**** Records supplied ****
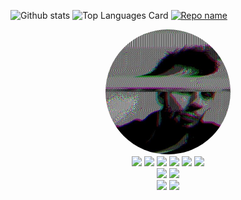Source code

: ![Github stats](https://github-readme-stats.vercel.app/api?username=LSequoias&theme=aura&show_icons=true&count_private=true)
![Top Languages Card](https://github-readme-stats.vercel.app/api/top-langs/?username=LSequoias&theme=aura)
[![Repo name](https://github-readme-stats.vercel.app/api/pin/?username=LSequoias&repo=repo-name&show_owner=true&theme=aura)](https://github.com/LSequoias/repo-name)
<div id="badges" align="center">
  <img src="https://github.com/LSequoias/LSequoias/blob/main/cover/me.jpg" height="auto" width="200" style="border-radius:50%">
  
  <div id="badges" align="center">
    <img src="https://img.shields.io/badge/-HTML-red">
    <img src="https://img.shields.io/badge/-CSS-blue">
    <img src="https://img.shields.io/badge/-JS-yellow">
    <img src="https://img.shields.io/badge/-SCSS-violet">
    <img src="https://img.shields.io/badge/-SQL-blue">
    <img src="https://img.shields.io/badge/-NoSQL-orange">
  </div>
</div>


<div id="badges" align="center">
  <img src="https://img.shields.io/badge/-Merise-green">
  <img src="https://img.shields.io/badge/-UML-blue">
</div>

<div id="badges" align="center">
  <img src="https://img.shields.io/badge/-JetBrain-violet">
  <img src="https://img.shields.io/badge/-Figma-purple">
</div>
****
About this exercise >>
Show every line from the listing that contains "aura".

Reply to the task >>
: ![Github stats](https://github-readme-stats.vercel.app/api?username=LSequoias&theme=aura&show_icons=true&count_private=true)
![Top Languages Card](https://github-readme-stats.vercel.app/api/top-langs/?username=LSequoias&theme=aura)
[![Repo name](https://github-readme-stats.vercel.app/api/pin/?username=LSequoias&repo=repo-name&show_owner=true&theme=aura)](https://github.com/LSequoias/repo-name)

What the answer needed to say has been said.